=== WHAT NEEDS TO BE DONE ===
Retype the opening lines of the data exactly, stopping after the line that contains "4. Utilized nested". Skip every picture.

───── ENTRIES SUPPLIED ─────

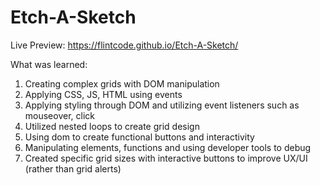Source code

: # Etch-A-Sketch

Live Preview: https://flintcode.github.io/Etch-A-Sketch/

What was learned:
1. Creating complex grids with DOM manipulation
2. Applying CSS, JS, HTML using events 
3. Applying styling through DOM and utilizing event listeners such as mouseover, click
4. Utilized nested loops to create grid design
5. Using dom to create functional buttons and interactivity 
6. Manipulating elements, functions and using developer tools to debug 
7. Created specific grid sizes  with interactive buttons to improve UX/UI (rather than grid alerts)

─────

=== RESPONSE TO THE EXERCISE ===
Source code

: # Etch-A-Sketch

Live Preview: https://flintcode.github.io/Etch-A-Sketch/

What was learned:
1. Creating complex grids with DOM manipulation
2. Applying CSS, JS, HTML using events 
3. Applying styling through DOM and utilizing event listeners such as mouseover, click
4. Utilized nested loops to create grid design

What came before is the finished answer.